Digitale Bibliothek Deutscher Klassiker

 

Hg. von Chadwyck-Healey

 

USA/UK: Proquest Information and Learning Company, 2001-2004, 8 Großbände, ISSN 1075-3877, £26000, €39000.

 

Rezensiert von Guido Rings, Cambridge

 

 

Mit Chadwyck-Healeys Digitaler Bibliothek (http://klassiker.chadwyck.co.uk) erscheint erstmals eine elektronische Version der sehr gut bekannten Bibliothek Deutscher Klassiker, die seit 1981 vom Deutschen Klassiker Verlag in Frankfurt am Main zusammengestellt und ausführlich kommentiert wird. Die Frankfurter Sammlung ist mittlerweile auf 175 Bände mit über 200.000 Seiten angewachsen und gilt als umfangreichste Sammlung klassischer deutscher Literatur. Ein solch außerordentlicher und keineswegs verbindlich abgeschlossener Umfang lässt sich allerdings kaum vermarkten, und so ist nicht verwunderlich, dass auch die im Verlaufe des nächsten Jahres noch zu komplementierende, primär für die Nutzung in Bibliotheken von Universitäten, Schulverbänden und Forschungsinstituten produzierte Digitale Bibliothek wie alle vorhergehenden traditionellen Ausgaben anderer Verlage nur eine Auswahl der großen Bibliothek Deutscher Klassiker darstellen kann.

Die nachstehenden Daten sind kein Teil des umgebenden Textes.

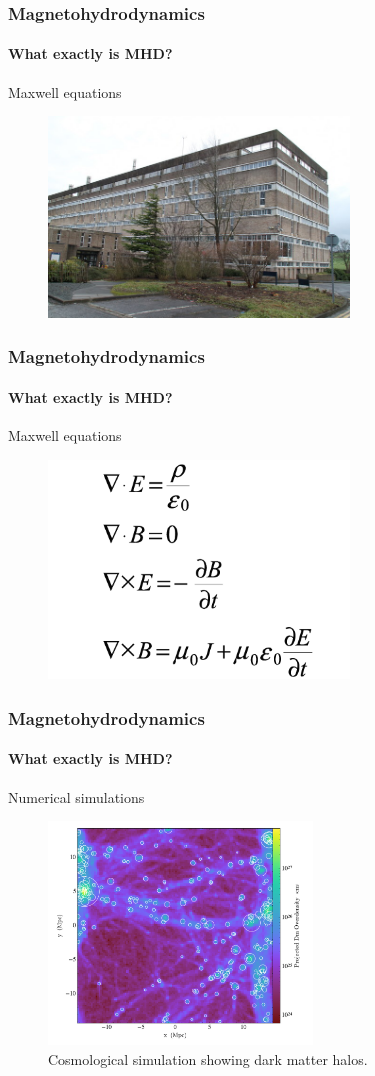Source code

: \documentclass{beamer}
\begin{document}
\begin{frame}
 \frametitle{Magnetohydrodynamics}
 \framesubtitle{What exactly is MHD?}
 
 Maxwell equations
 \begin{figure}
  \includegraphics[width=8cm]{img/jcmb}
 \end{figure}

\end{frame}

\begin{frame}
 \frametitle{Magnetohydrodynamics}
 \framesubtitle{What exactly is MHD?}
 
 Maxwell equations
 \begin{figure}
  \includegraphics[width=8cm]{img/maxwells_eqns}
 \end{figure}

\end{frame}

\begin{frame}
 \frametitle{Magnetohydrodynamics}
 \framesubtitle{What exactly is MHD?}
 
 Numerical simulations
 \begin{figure}
  \includegraphics[width=7cm]{img/halos}
  \centering
  \caption{Cosmological simulation showing dark matter halos.}
 \end{figure}

\end{frame}
\end{document}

Auf den ersten Blick überraschend ist allerdings sehr wohl die Art der Auswahl, denn Goethe und Schiller sucht der Benutzer in dieser elektronischen Version vergebens. Er findet dafür reichlich anderes Material, konkret schon in den ersten vier der nach der Verlagsplanung bis Ende 2004 insgesamt verfügbaren acht Großbände sämtliche Werke von Georg Büchner, Friedrich Hölderlin, Gottfried Keller, Heinrich von Kleist, Theodor Storm und Joseph von Eichendorff. Darüber hinaus erscheinen äußerst umfangreiche Ausgaben der Werke von Johann Gottfried Herder, Johann Gottfried Seume, Karl August Varnhagen von Ense, Achim von Arnim, Bettine von Arnim und der Brüder Grimm. Die klassischen belletristischen Texte werden durch eine ähnlich umfangreiche und ausgewogene Sammlung historischer, politischer, philosophischer und kunsttheoretischer Schriften ausgezeichnet ergänzt, die sich überwiegend in der neunbändigen Bibliothek der Geschichte und Politik sowie in der vierbändigen Bibliothek der Kunstliteratur im vierten elektronischen Großband finden. Mit Jacob Burckhardts Ausführungen zur Kultur der Renaissance in Italien schließt dieser vierte Band.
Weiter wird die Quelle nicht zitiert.